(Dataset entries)
* * * * * * *

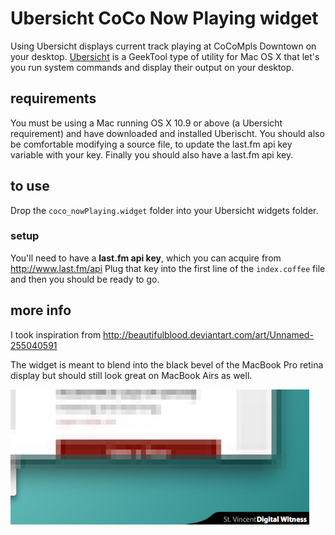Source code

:Ubersicht CoCo Now Playing widget
=================================

Using Ubersicht displays current track playing at CoCoMpls Downtown on your desktop.
[Ubersicht](http://tracesof.net/uebersicht/) is a GeekTool type of utility for Mac OS X that
let's you run system commands and display their output on your desktop.

## requirements
You must be using a Mac running OS X 10.9 or above (a Ubersicht requirement) and have
downloaded and installed Uberischt. You should also be comfortable modifying a source file,
to update the last.fm api key variable with your key. Finally you should also have a last.fm api key.

## to use
Drop the `coco_nowPlaying.widget` folder into your Ubersicht widgets folder.

### setup
You'll need to have a **last.fm api key**, which you can acquire from http://www.last.fm/api
Plug that key into the first line of the `index.coffee` file and then you should be ready to go.

## more info
I took inspiration from http://beautifulblood.deviantart.com/art/Unnamed-255040591

The widget is meant to blend into the black bevel of the MacBook Pro retina display but
should still look great on MacBook Airs as well.

![screenshot](NowPlaying.png)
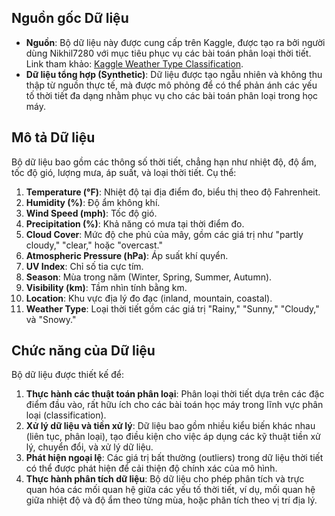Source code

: ## Nguồn gốc Dữ liệu

- **Nguồn**: Bộ dữ liệu này được cung cấp trên Kaggle, được tạo ra bởi người dùng Nikhil7280 với mục tiêu phục vụ các bài toán phân loại thời tiết. Link tham khảo: [Kaggle Weather Type Classification](https://www.kaggle.com/datasets/nikhil7280/weather-type-classification/data).
- **Dữ liệu tổng hợp (Synthetic)**: Dữ liệu được tạo ngẫu nhiên và không thu thập từ nguồn thực tế, mà được mô phỏng để có thể phản ánh các yếu tố thời tiết đa dạng nhằm phục vụ cho các bài toán phân loại trong học máy.

## Mô tả Dữ liệu 

Bộ dữ liệu bao gồm các thông số thời tiết, chẳng hạn như nhiệt độ, độ ẩm, tốc độ gió, lượng mưa, áp suất, và loại thời tiết. Cụ thể:

1. **Temperature (°F)**: Nhiệt độ tại địa điểm đo, biểu thị theo độ Fahrenheit.
2. **Humidity (%)**: Độ ẩm không khí.
3. **Wind Speed (mph)**: Tốc độ gió.
4. **Precipitation (%)**: Khả năng có mưa tại thời điểm đo.
5. **Cloud Cover**: Mức độ che phủ của mây, gồm các giá trị như "partly cloudy," "clear," hoặc "overcast."
6. **Atmospheric Pressure (hPa)**: Áp suất khí quyển.
7. **UV Index**: Chỉ số tia cực tím.
8. **Season**: Mùa trong năm (Winter, Spring, Summer, Autumn).
9. **Visibility (km)**: Tầm nhìn tính bằng km.
10. **Location**: Khu vực địa lý đo đạc (inland, mountain, coastal).
11. **Weather Type**: Loại thời tiết gồm các giá trị "Rainy," "Sunny," "Cloudy," và "Snowy."

## Chức năng của Dữ liệu

Bộ dữ liệu được thiết kế để:

1. **Thực hành các thuật toán phân loại**: Phân loại thời tiết dựa trên các đặc điểm đầu vào, rất hữu ích cho các bài toán học máy trong lĩnh vực phân loại (classification).
2. **Xử lý dữ liệu và tiền xử lý**: Dữ liệu bao gồm nhiều kiểu biến khác nhau (liên tục, phân loại), tạo điều kiện cho việc áp dụng các kỹ thuật tiền xử lý, chuyển đổi, và xử lý dữ liệu.
3. **Phát hiện ngoại lệ**: Các giá trị bất thường (outliers) trong dữ liệu thời tiết có thể được phát hiện để cải thiện độ chính xác của mô hình.
4. **Thực hành phân tích dữ liệu**: Bộ dữ liệu cho phép phân tích và trực quan hóa các mối quan hệ giữa các yếu tố thời tiết, ví dụ, mối quan hệ giữa nhiệt độ và độ ẩm theo từng mùa, hoặc phân tích theo vị trí địa lý.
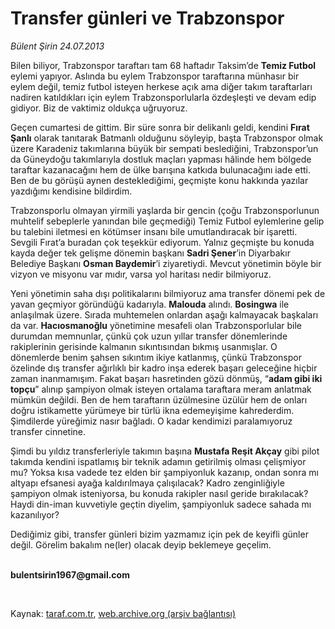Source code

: # Transfer günleri ve Trabzonspor

*Bülent Şirin 24.07.2013*

<div class="yazi"><p>Bilen biliyor, Trabzonspor taraftarı tam 68 haftadır Taksim’de <b>Temiz Futbol</b> eylemi yapıyor. Aslında bu eylem Trabzonspor taraftarına münhasır bir eylem değil, temiz futbol isteyen herkese açık ama diğer takım taraftarları nadiren katıldıkları için eylem Trabzonsporlularla özdeşleşti ve devam edip gidiyor. Biz de vaktimiz oldukça uğruyoruz.</p>
<p>Geçen cumartesi de gittim. Bir süre sonra bir delikanlı geldi, kendini <b>Fırat Şanlı</b> olarak tanıtarak Batmanlı olduğunu söyleyip, başta Trabzonspor olmak üzere Karadeniz takımlarına büyük bir sempati beslediğini, Trabzonspor’un da Güneydoğu takımlarıyla dostluk maçları yapması hâlinde hem bölgede taraftar kazanacağını hem de ülke barışına katkıda bulunacağını iade etti. Ben de bu görüşü aynen desteklediğimi, geçmişte konu hakkında yazılar yazdığımı kendisine bildirdim.</p>
<p>Trabzonsporlu olmayan yirmili yaşlarda bir gencin (çoğu Trabzonsporlunun muhtelif sebeplerle yanından bile geçmediği) Temiz Futbol eylemlerine gelip bu talebini iletmesi en kötümser insanı bile umutlandıracak bir işaretti. Sevgili Fırat’a buradan çok teşekkür ediyorum. Yalnız geçmişte bu konuda kayda değer tek gelişme dönemin başkanı <b>Sadri Şener</b>’in Diyarbakır Belediye Başkanı <b>Osman Baydemir</b>’i ziyaretiydi. Mevcut yönetimin böyle bir vizyon ve misyonu var mıdır, varsa yol haritası nedir bilmiyoruz.</p>
<p>Yeni yönetimin saha dışı politikalarını bilmiyoruz ama transfer dönemi pek de yavan geçmiyor göründüğü kadarıyla. <b>Malouda</b> alındı. <b>Bosingwa</b> ile anlaşılmak üzere. Sırada muhtemelen onlardan aşağı kalmayacak başkaları da var. <b>Hacıosmanoğlu</b> yönetimine mesafeli olan Trabzonsporlular bile durumdan memnunlar, çünkü çok uzun yıllar transfer dönemlerinde rakiplerinin gerisinde kalmanın sıkıntısından bıkmış usanmışlar. O dönemlerde benim şahsen sıkıntım ikiye katlanmış, çünkü Trabzonspor özelinde dış transfer ağırlıklı bir kadro inşa ederek başarı geleceğine hiçbir zaman inanmamışım. Fakat başarı hasretinden gözü dönmüş, “<b>adam gibi iki topçu</b>” alınıp şampiyon olmak isteyen ortalama taraftara meram anlatmak mümkün değildi. Ben de hem taraftarın üzülmesine üzülür hem de onları doğru istikamette yürümeye bir türlü ikna edemeyişime kahrederdim. Şimdilerde yüreğimiz nasır bağladı. O kadar kendimizi paralamıyoruz transfer cinnetine.</p>
<p>Şimdi bu yıldız transferleriyle takımın başına <b>Mustafa Reşit Akçay</b> gibi pilot takımda kendini ispatlamış bir teknik adamın getirilmiş olması çelişmiyor mu? Yoksa kısa vadede tez elden bir şampiyonluk kazanıp, ondan sonra mı altyapı efsanesi ayağa kaldırılmaya çalışılacak? Kadro zenginliğiyle şampiyon olmak isteniyorsa, bu konuda rakipler nasıl geride bırakılacak? Haydi din-iman kuvvetiyle geçtin diyelim, şampiyonluk sadece sahada mı kazanılıyor?</p>
<p>Dediğimiz gibi, transfer günleri bizim yazmamız için pek de keyifli günler değil. Görelim bakalım ne(ler) olacak deyip beklemeye geçelim.</p><b>
<p><br/>bulentsirin1967@gmail.com</p>
<p></p></b> 
</div>

Kaynak: [taraf.com.tr](http://www.taraf.com.tr:80/bulent-sirin/makale-transfer-gunleri-ve-trabzonspor.htm), [web.archive.org (arşiv bağlantısı)](http://web.archive.org/web/20130726012343/http://www.taraf.com.tr:80/bulent-sirin/makale-transfer-gunleri-ve-trabzonspor.htm)
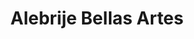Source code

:---
title: "Alebrije Bellas Artes"
url: /gijon-xixon/alebrije-bellas-artes/
shop: material de oficina
---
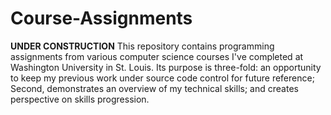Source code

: # Course-Assignments
**UNDER CONSTRUCTION** This repository contains programming assignments from various computer science courses I've completed at Washington University in St. Louis. Its purpose is three-fold: an opportunity to keep my previous work under source code control for future reference; Second, demonstrates an overview of my technical skills; and creates perspective on skills progression.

* * * * * * *

Work request. Once the line with "## Mô tả Dữ liệu" is found in the records above, print exactly that line and every line after it through the line with "1. **Thực hành".

Answer to this task.
## Mô tả Dữ liệu 

Bộ dữ liệu bao gồm các thông số thời tiết, chẳng hạn như nhiệt độ, độ ẩm, tốc độ gió, lượng mưa, áp suất, và loại thời tiết. Cụ thể:

1. **Temperature (°F)**: Nhiệt độ tại địa điểm đo, biểu thị theo độ Fahrenheit.
2. **Humidity (%)**: Độ ẩm không khí.
3. **Wind Speed (mph)**: Tốc độ gió.
4. **Precipitation (%)**: Khả năng có mưa tại thời điểm đo.
5. **Cloud Cover**: Mức độ che phủ của mây, gồm các giá trị như "partly cloudy," "clear," hoặc "overcast."
6. **Atmospheric Pressure (hPa)**: Áp suất khí quyển.
7. **UV Index**: Chỉ số tia cực tím.
8. **Season**: Mùa trong năm (Winter, Spring, Summer, Autumn).
9. **Visibility (km)**: Tầm nhìn tính bằng km.
10. **Location**: Khu vực địa lý đo đạc (inland, mountain, coastal).
11. **Weather Type**: Loại thời tiết gồm các giá trị "Rainy," "Sunny," "Cloudy," và "Snowy."

## Chức năng của Dữ liệu

Bộ dữ liệu được thiết kế để:

1. **Thực hành các thuật toán phân loại**: Phân loại thời tiết dựa trên các đặc điểm đầu vào, rất hữu ích cho các bài toán học máy trong lĩnh vực phân loại (classification).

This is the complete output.